- Exercise requirements -
A single number is wanted: how many lines of the data below include the string "documentclass"?

-*-*-

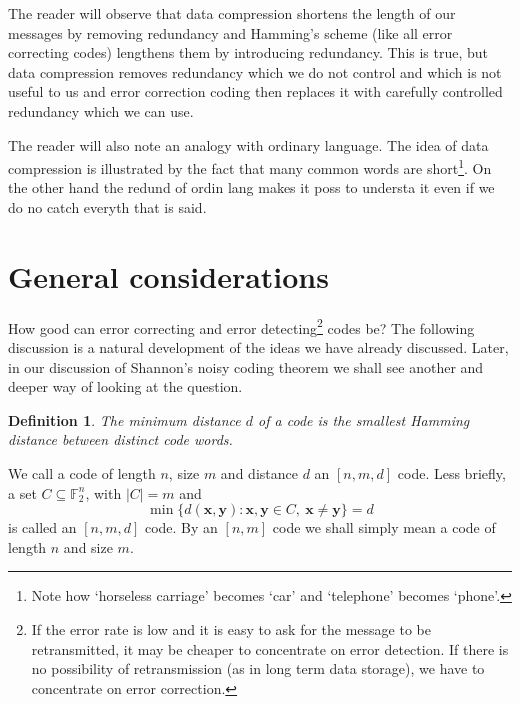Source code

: \documentclass[12pt,a4paper]{article}
\theoremstyle{plain}
\newtheorem{definition}[theorem]{Definition}
\theoremstyle{definition}
\begin{document}
    The reader will observe that data compression
    shortens the length of our messages by
    removing redundancy and Hamming's scheme
    (like all error correcting codes) lengthens
    them by introducing redundancy. This is true,
    but data compression removes redundancy which we
    do not control and which is not useful
    to us and error correction coding then
    replaces it with carefully controlled
    redundancy which we can use.

    The reader will also note an analogy with ordinary language.
    The idea of data compression is illustrated by the
    fact that many common words
    are short\footnote{Note how `horseless carriage'
    becomes `car' and `telephone' becomes `phone'.}.
    On the other hand the redund of ordin lang
    makes it poss to understa it even if we do
    no catch everyth that is said.
    \section{General considerations} How good
    can error correcting and error
    detecting\footnote{If the error rate is low and it is easy
    to ask for the message to be retransmitted, it may be
    cheaper to concentrate on error detection. If there is
    no possibility of retransmission (as in long term data storage),
    we have to concentrate on error correction.}
    codes be? The following discussion is a natural
    development of the ideas we have already
    discussed. Later, in our discussion of Shannon's noisy coding
    theorem we shall see another
    and deeper way
    of looking at the question.
    \begin{definition}
        The minimum distance $d$
        of a code is the smallest Hamming distance
        between distinct code words.
    \end{definition}
    We call a code of length $n$, size $m$ and
    distance $d$ an $[n,m,d]$ code. Less briefly,
    a set $C\subseteq{\mathbb F}_{2}^{n}$,
    with $|C|=m$ and
    \[\min\{d({\mathbf x},{\mathbf y}):
    {\mathbf x},{\mathbf y}\in C,\ {\mathbf x}\neq{\mathbf y}\}
    =d\]
    is called an $[n,m,d]$ code. By an $[n,m]$ code
    we shall simply mean a code of length $n$
    and size $m$.
\end{document}
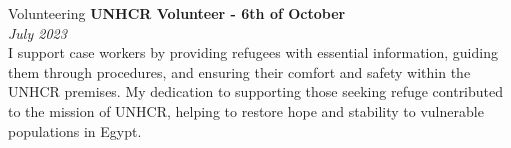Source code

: \documentclass{resume}
\begin{document}
\begin{rSection}{Volunteering} {\textbf{UNHCR Volunteer - 6th of October}}{ \\ \textit{July 2023}}{} \itemsep -3pt
\\
I support case workers by providing refugees with essential information, guiding them through procedures, and ensuring their comfort and safety within the UNHCR premises. My dedication to supporting those seeking refuge contributed to the mission of UNHCR, helping to restore hope and stability to vulnerable populations in Egypt.

\end{rSection}
\end{document}
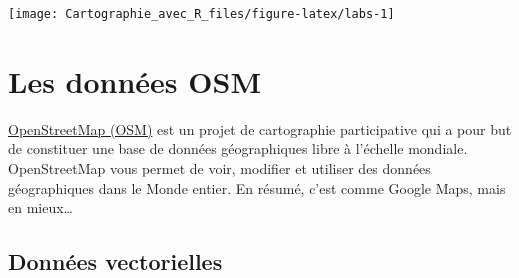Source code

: \documentclass[]{book}
\begin{document}
\begin{center}\texttt{[image: Cartographie\_avec\_R\_files/figure-latex/labs-1]} \end{center}

\section{Les données OSM}\label{les-donnees-osm}

\href{https://www.openstreetmap.org}{OpenStreetMap (OSM)} est un projet
de cartographie participative qui a pour but de constituer une base de
données géographiques libre à l'échelle mondiale. OpenStreetMap vous
permet de voir, modifier et utiliser des données géographiques dans le
Monde entier. En résumé, c'est comme Google Maps, mais en mieux\ldots{}

\subsection{Données vectorielles}\label{donnees-vectorielles}
\end{document}
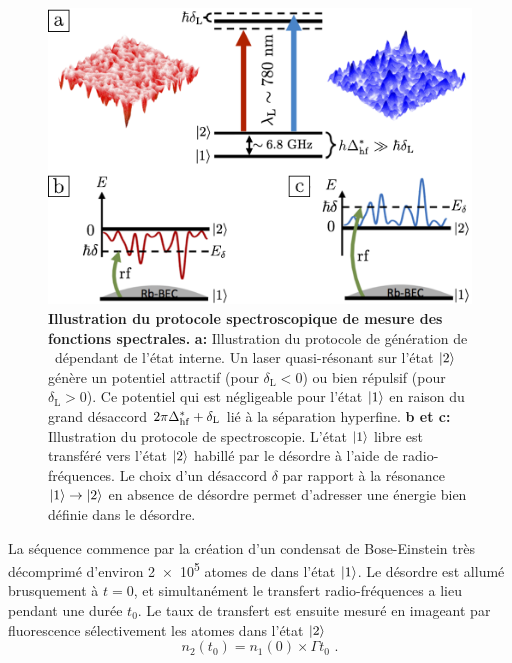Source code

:\begin{figure}
\centering
\includegraphics[scale=1.2]{Fig/TauS_NJP/illustration_mesure_fonction_spectrale.pdf}
\caption{\textbf{Illustration du protocole spectroscopique de mesure des fonctions spectrales.} \textbf{a:} Illustration du protocole de génération de \speckle\ dépendant de l'état interne. Un laser quasi-résonant sur l'état $\protect\left| 2 \right\rangle$ génère un potentiel attractif (pour $\delta_{\mathrm{L}}<0$) ou bien répulsif (pour $\delta_{\mathrm{L}}>0$). Ce potentiel qui est négligeable pour l'état $\protect\left| 1 \right\rangle$ en raison du grand désaccord $2\pi\Delta_{\mathrm{hf}}^*+\delta_{\mathrm{L}}$ lié à la séparation hyperfine. \textbf{b et c:} Illustration du protocole de spectroscopie. L'état $\protect\left| 1 \right\rangle$ libre est transféré vers l'état $\protect\left| 2 \right\rangle$ habillé par le désordre à l'aide de radio-fréquences. Le choix d'un désaccord $\delta$ par rapport à la résonance $\protect\left| 1 \right\rangle\rightarrow \protect\left| 2 \right\rangle$ en absence de désordre permet d'adresser une énergie bien définie dans le désordre. }
\label{fig:illustration_fonction_spectrale}
\end{figure}

La séquence commence par la création d'un condensat de Bose-Einstein  très décomprimé d'environ \SI{2e5}{} atomes de  dans l'état $\left| 1 \right\rangle$. Le désordre est allumé brusquement à $t=0$, et simultanément  le transfert radio-fréquences a lieu pendant une durée $t_0$. Le taux de transfert est ensuite mesuré en imageant par fluorescence sélectivement les atomes dans l'état $\left| 2 \right\rangle$
\begin{equation}
n_2(t_0)=n_1(0) \times \Gamma t_0 \text{ .}
\end{equation}



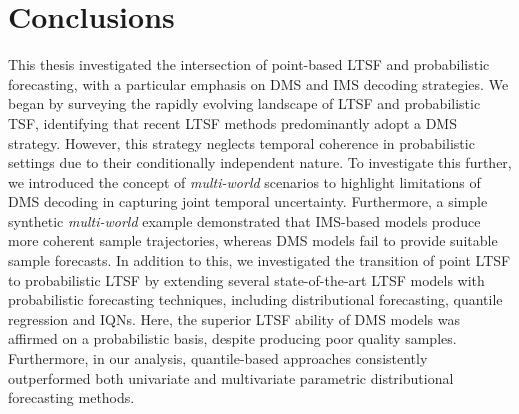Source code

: \documentclass[a4paper,oneside,bibliography=totoc]{scrbook}
\begin{document}

\chapter{Conclusions}
\label{ch:conclusion}
This thesis investigated the intersection of point-based LTSF and probabilistic forecasting, with a particular emphasis on DMS and IMS decoding strategies. 
We began by surveying the rapidly evolving landscape of LTSF and probabilistic TSF, identifying that recent LTSF methods predominantly adopt a DMS strategy.
However, this strategy neglects temporal coherence in probabilistic settings due to their conditionally independent nature.
To investigate this further, we introduced the concept of \textit{multi-world} scenarios to highlight limitations of DMS decoding in capturing joint temporal uncertainty.
Furthermore, a simple synthetic \textit{multi-world} example demonstrated that IMS-based models produce more coherent sample trajectories, whereas DMS models fail to provide suitable sample forecasts.
In addition to this, we investigated the transition of point LTSF to probabilistic LTSF by extending several state-of-the-art LTSF models with probabilistic forecasting techniques, including distributional forecasting, quantile regression and IQNs.  
Here, the superior LTSF ability of DMS models was affirmed on a probabilistic basis, despite producing poor quality samples.
Furthermore, in our analysis, quantile-based approaches consistently outperformed both univariate and multivariate parametric distributional forecasting methods.
\end{document}
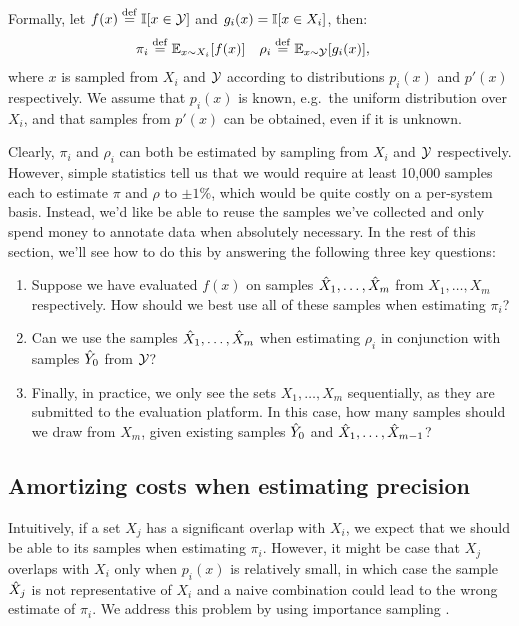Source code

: Formally, let $f(x) \stackrel{\rm def}{=} \mathbb{I}[x \in \mathcal{Y}]$ and $g_i(x) = \mathbb{I}[x \in X_i]$, then:
\begin{align*}
  \pi_i  &\stackrel{\rm def}{=} \mathbb{E}_{x \sim X_i}[f(x)] &
  \rho_i &\stackrel{\rm def}{=} \mathbb{E}_{x \sim \mathcal{Y}}[g_i(x)],
\end{align*}
where $x$ is sampled from $X_i$ and $\mathcal{Y}$ according to distributions $p_i(x)$ and $p'(x)$ respectively.
We assume that $p_i(x)$ is known, e.g.\ the uniform distribution over $X_i$, and that samples from $p'(x)$ can be obtained, even if it is unknown.

Clearly, $\pi_i$ and $\rho_i$ can both be estimated by sampling from $X_i$ and $\mathcal{Y}$ respectively.
However, simple statistics tell us that we would require at least 10,000 samples each to estimate $\pi$ and $\rho$ to $\pm 1\%$, which would be quite costly on a per-system basis.
Instead, we'd like be able to reuse the samples we've collected and only spend money to annotate data when absolutely necessary.
In the rest of this section, we'll see how to do this by answering the following three key questions:
\begin{enumerate}
  \item Suppose we have evaluated $f(x)$ on samples ${\hat{X}}_1, \ldots, {\hat{X}}_m$ from $X_1, \ldots, X_m$ respectively. How should we best use all of these samples when estimating $\pi_i$?
  \item Can we use the samples ${\hat{X}}_1, \ldots, {\hat{X}}_m$ when estimating $\rho_i$ in conjunction with samples ${\hat{Y}}_0$ from $\mathcal{Y}$?
  \item Finally, in practice, we only see the sets $X_1, \ldots, X_m$ sequentially, as they are submitted to the evaluation platform. In this case, how many samples should we draw from $X_m$, given existing samples ${\hat{Y}}_0$ and ${\hat{X}}_1, \ldots, {\hat{X}}_{m-1}$?
\end{enumerate}

\subsection{Amortizing costs when estimating precision}

Intuitively, if a set $X_j$ has a significant overlap with $X_i$, we expect that we should be able to its samples when estimating $\pi_i$.
However, it might be case that $X_j$ overlaps with $X_i$ only when $p_i(x)$ is relatively small, in which case the sample ${\hat{X}}_j$ is not representative of $X_i$ and a naive combination could lead to the wrong estimate of $\pi_i$.
We address this problem by using importance sampling \citep{owen2013monte}.

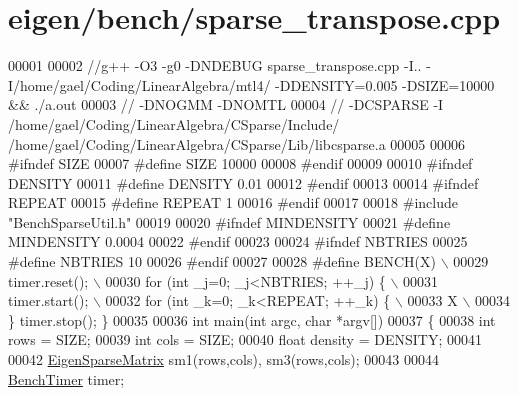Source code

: \hypertarget{eigen_2bench_2sparse__transpose_8cpp_source}{}\section{eigen/bench/sparse\+\_\+transpose.cpp}
\label{eigen_2bench_2sparse__transpose_8cpp_source}

\begin{DoxyCode}
00001 
00002 \textcolor{comment}{//g++ -O3 -g0 -DNDEBUG  sparse\_transpose.cpp -I.. -I/home/gael/Coding/LinearAlgebra/mtl4/ -DDENSITY=0.005
       -DSIZE=10000 && ./a.out}
00003 \textcolor{comment}{// -DNOGMM -DNOMTL}
00004 \textcolor{comment}{// -DCSPARSE -I /home/gael/Coding/LinearAlgebra/CSparse/Include/
       /home/gael/Coding/LinearAlgebra/CSparse/Lib/libcsparse.a}
00005 
00006 \textcolor{preprocessor}{#ifndef SIZE}
00007 \textcolor{preprocessor}{#define SIZE 10000}
00008 \textcolor{preprocessor}{#endif}
00009 
00010 \textcolor{preprocessor}{#ifndef DENSITY}
00011 \textcolor{preprocessor}{#define DENSITY 0.01}
00012 \textcolor{preprocessor}{#endif}
00013 
00014 \textcolor{preprocessor}{#ifndef REPEAT}
00015 \textcolor{preprocessor}{#define REPEAT 1}
00016 \textcolor{preprocessor}{#endif}
00017 
00018 \textcolor{preprocessor}{#include "BenchSparseUtil.h"}
00019 
00020 \textcolor{preprocessor}{#ifndef MINDENSITY}
00021 \textcolor{preprocessor}{#define MINDENSITY 0.0004}
00022 \textcolor{preprocessor}{#endif}
00023 
00024 \textcolor{preprocessor}{#ifndef NBTRIES}
00025 \textcolor{preprocessor}{#define NBTRIES 10}
00026 \textcolor{preprocessor}{#endif}
00027 
00028 \textcolor{preprocessor}{#define BENCH(X) \(\backslash\)}
00029 \textcolor{preprocessor}{  timer.reset(); \(\backslash\)}
00030 \textcolor{preprocessor}{  for (int \_j=0; \_j<NBTRIES; ++\_j) \{ \(\backslash\)}
00031 \textcolor{preprocessor}{    timer.start(); \(\backslash\)}
00032 \textcolor{preprocessor}{    for (int \_k=0; \_k<REPEAT; ++\_k) \{ \(\backslash\)}
00033 \textcolor{preprocessor}{        X  \(\backslash\)}
00034 \textcolor{preprocessor}{  \} timer.stop(); \}}
00035 
00036 \textcolor{keywordtype}{int} main(\textcolor{keywordtype}{int} argc, \textcolor{keywordtype}{char} *argv[])
00037 \{
00038   \textcolor{keywordtype}{int} rows = SIZE;
00039   \textcolor{keywordtype}{int} cols = SIZE;
00040   \textcolor{keywordtype}{float} density = DENSITY;
00041 
00042   \hyperlink{group___sparse_core___module}{EigenSparseMatrix} sm1(rows,cols), sm3(rows,cols);
00043 
00044   \hyperlink{class_eigen_1_1_bench_timer}{BenchTimer} timer;

\end{DoxyCode}
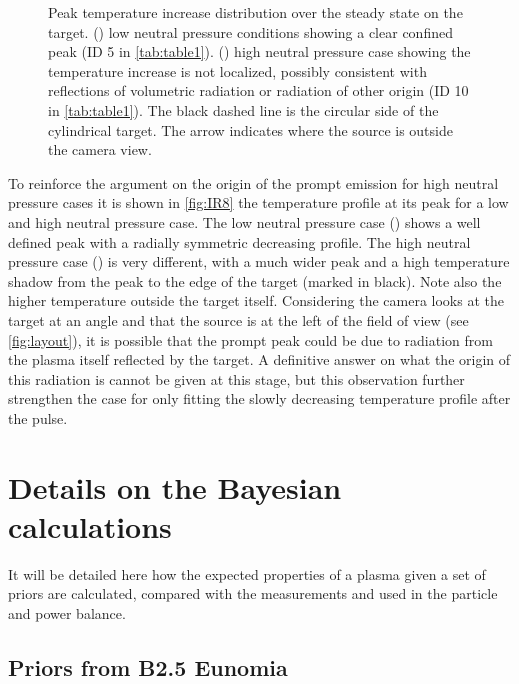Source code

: \begin{figure}
\begin{subfigure}{0.6\linewidth}
        \vspace*{-5mm}
         {\color{white}\caption{\phantom{}}\label{fig:IR8b}}
     \end{subfigure}
        \caption{Peak temperature increase distribution over the steady state on the target. () low neutral pressure conditions showing a clear confined peak (ID 5 in \autoref{tab:table1}). () high neutral pressure case showing the temperature increase is not localized, possibly consistent with reflections of volumetric radiation or radiation of other origin (ID 10 in \autoref{tab:table1}). The black dashed line is the circular side of the cylindrical target. The arrow indicates where the source is outside the camera view.}
        \label{fig:IR8}
\end{figure}

To reinforce the argument on the origin of the prompt emission for high neutral pressure cases it is shown in \autoref{fig:IR8} the temperature profile at its peak for a low and high neutral pressure case. The low neutral pressure case () shows a well defined peak with a radially symmetric decreasing profile. The high neutral pressure case () is very different, with a much wider peak and a high temperature shadow from the peak to the edge of the target (marked in black). Note also the higher temperature outside the target itself. Considering the camera looks at the target at an angle and that the source is at the left of the field of view (see \autoref{fig:layout}), it is possible that the prompt peak could be due to radiation from the plasma itself reflected by the target. A definitive answer on what the origin of this radiation is cannot be given at this stage, but this observation further strengthen the case for only fitting the slowly decreasing temperature profile after the pulse.

\section{Details on the Bayesian calculations}\label{Details on the Bayesian calculations}

It will be detailed here how the expected properties of a plasma given a set of priors are calculated, compared with the measurements and used in the particle and power balance.

\subsection{Priors from B2.5 Eunomia}\label{Priors from B2.5 Eunomia}

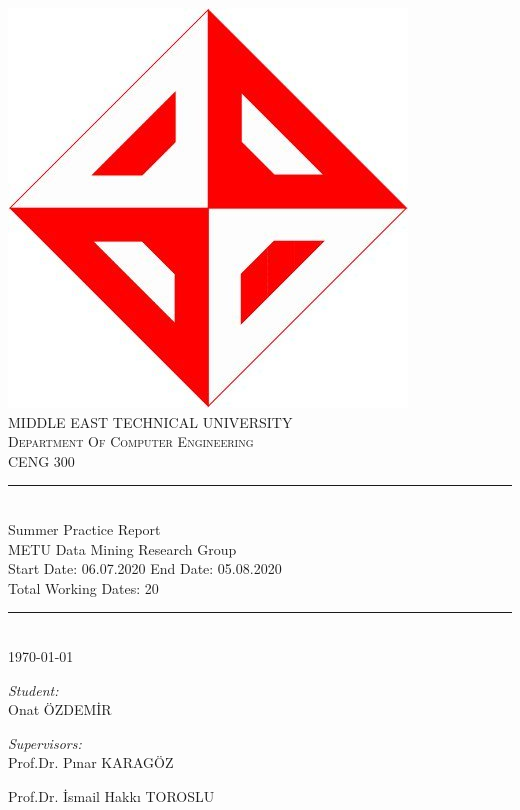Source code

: \documentclass[12pt]{article}
\begin{document}
	\begin{titlepage}
		\newcommand{\HRule}{\rule{\linewidth}{0.1mm}} 
		\center 
		\includegraphics[scale=0.12]{ceng} \\
		\vspace{1cm}
		\textsc{\Large MIDDLE EAST TECHNICAL UNIVERSITY}\\[0.5cm]
		\textsc{\large Department Of Computer Engineering}\\[0.5cm]
		\textsc{\large CENG 300}\\
		\HRule \\[0.4cm]
		{ \huge \Large Summer Practice Report }\\[0.4cm]
		METU Data Mining Research Group \\
		Start Date: 06.07.2020\hspace{25px}  End Date: 05.08.2020\\
		Total Working Dates: 20
		
		\HRule \\[0.3cm]
		{\today}\\[1.2cm]
		
		
		\begin{minipage}{0.4\textwidth}
			\begin{flushleft} \large
				
				\emph{Student:}\\
				Onat ÖZDEMİR
			\end{flushleft}
			
			
		\end{minipage}
		\begin{minipage}{0.4\textwidth}
			\begin{flushright} \large
				\emph{Supervisors:} \\
				Prof.Dr. Pınar KARAGÖZ \\
			\end{flushright}
			\begin{flushright} \large
				Prof.Dr. İsmail Hakkı TOROSLU \\
			\end{flushright}
		\end{minipage}\\[1cm]
	\end{titlepage}
	
\end{document}
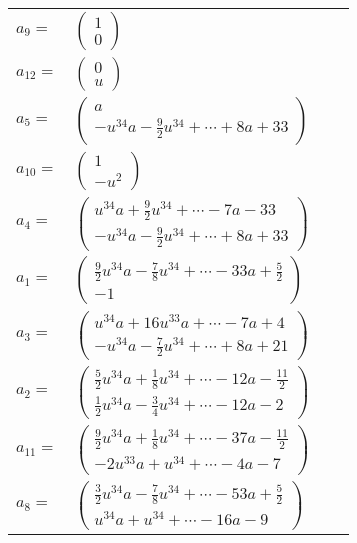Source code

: \documentclass[1p]{elsarticle_modified}
\theoremstyle{definition}
\begin{document}
\begin{tabular}{m{7pt} m{180pt} m{7pt} m{180pt} }
\flushright $a_{9}=$&$\begin{pmatrix}1\\0\end{pmatrix}$ \\
\flushright $a_{12}=$&$\begin{pmatrix}0\\u\end{pmatrix}$ \\
\flushright $a_{5}=$&$\begin{pmatrix}a\\- u^{34} a-\frac{9}{2} u^{34}+\cdots+8 a+33\end{pmatrix}$ \\
\flushright $a_{10}=$&$\begin{pmatrix}1\\- u^2\end{pmatrix}$ \\
\flushright $a_{4}=$&$\begin{pmatrix}u^{34} a+\frac{9}{2} u^{34}+\cdots-7 a-33\\- u^{34} a-\frac{9}{2} u^{34}+\cdots+8 a+33\end{pmatrix}$ \\
\flushright $a_{1}=$&$\begin{pmatrix}\frac{9}{2} u^{34} a-\frac{7}{8} u^{34}+\cdots-33 a+\frac{5}{2}\\-1\end{pmatrix}$ \\
\flushright $a_{3}=$&$\begin{pmatrix}u^{34} a+16 u^{33} a+\cdots-7 a+4\\- u^{34} a-\frac{7}{2} u^{34}+\cdots+8 a+21\end{pmatrix}$ \\
\flushright $a_{2}=$&$\begin{pmatrix}\frac{5}{2} u^{34} a+\frac{1}{8} u^{34}+\cdots-12 a-\frac{11}{2}\\\frac{1}{2} u^{34} a-\frac{3}{4} u^{34}+\cdots-12 a-2\end{pmatrix}$ \\
\flushright $a_{11}=$&$\begin{pmatrix}\frac{9}{2} u^{34} a+\frac{1}{8} u^{34}+\cdots-37 a-\frac{11}{2}\\-2 u^{33} a+u^{34}+\cdots-4 a-7\end{pmatrix}$ \\
\flushright $a_{8}=$&$\begin{pmatrix}\frac{3}{2} u^{34} a-\frac{7}{8} u^{34}+\cdots-53 a+\frac{5}{2}\\u^{34} a+u^{34}+\cdots-16 a-9\end{pmatrix}$ \\

\end{tabular}
\end{document}
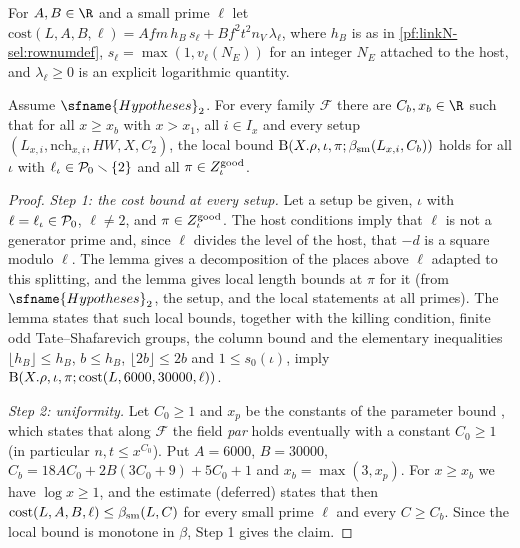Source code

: For $A,B\in\R$ and a small prime $\ell$ let $\mathrm{cost}(L,A,B,\ell)=Afm\,h_B\,s_\ell+Bf^2t^2n_V\,\lambda_\ell$, where $h_B$ is as in
\cref{pf:linkN-sel:rownumdef}, $s_\ell=\max(1,v_\ell(N_E))$ for an integer $N_E$ attached to the host, and $\lambda_\ell\ge0$ is an
explicit logarithmic quantity.

\begin{lemma}\label{pf:linkN-sel:starS}
Assume $\sfname{Hypotheses}_2$. For every family $\mathcal F$ there are $C_b,x_b\in\R$ such that for all $x\ge x_b$ with $x>x_1$, all
$i\in I_x$ and every setup $(L_{x,i},\mathrm{nch}_{x,i},HW,X,C_2)$, the local bound $\mathrm{B}(X.\rho,\iota,\pi;\beta_{\mathrm{sm}}(L_{x,i},C_b))$
holds for all $\iota$ with $\ell_\iota\in\mathcal P_0\smallsetminus\{2\}$ and all $\pi\in Z^{\mathrm{good}}_\iota$.
\end{lemma}

\begin{proof}
\emph{Step 1: the cost bound at every setup.} Let a setup be given, $\iota$ with $\ell=\ell_\iota\in\mathcal P_0$, $\ell\ne2$, and
$\pi\in Z^{\mathrm{good}}_\iota$. The host conditions imply that $\ell$ is not a generator prime and, since $\ell$ divides the level of the
host, that $-d$ is a square modulo $\ell$. The lemma  gives a decomposition of the places
above $\ell$ adapted to this splitting, and the lemma  gives local length bounds at
$\pi$ for it (from $\sfname{Hypotheses}_2$, the setup, and the local statements  at all primes). The
lemma  states that such local bounds, together with the
killing condition, finite odd Tate--Shafarevich groups, the column bound  and the elementary inequalities
$\lfloor h_B\rfloor\le h_B$, $b\le h_B$, $\lfloor2b\rfloor\le2b$ and $1\le s_0(\iota)$, imply
$\mathrm{B}(X.\rho,\iota,\pi;\mathrm{cost}(L,6000,30000,\ell))$.

\emph{Step 2: uniformity.} Let $C_0\ge1$ and $x_p$ be the constants of the parameter bound
, which states that along $\mathcal F$ the field \emph{par} holds
eventually with a constant $C_0\ge1$ (in particular $n,t\le x^{C_0}$). Put $A=6000$, $B=30000$, $C_b=18AC_0+2B(3C_0+9)+5C_0+1$ and
$x_b=\max(3,x_p)$. For $x\ge x_b$ we have $\log x\ge1$, and the estimate  (deferred) states that
then $\mathrm{cost}(L,A,B,\ell)\le\beta_{\mathrm{sm}}(L,C)$ for every small prime $\ell$ and every $C\ge C_b$. Since the local bound is monotone
in $\beta$, Step 1 gives the claim.
\end{proof}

-*-*-

- Answer space -
6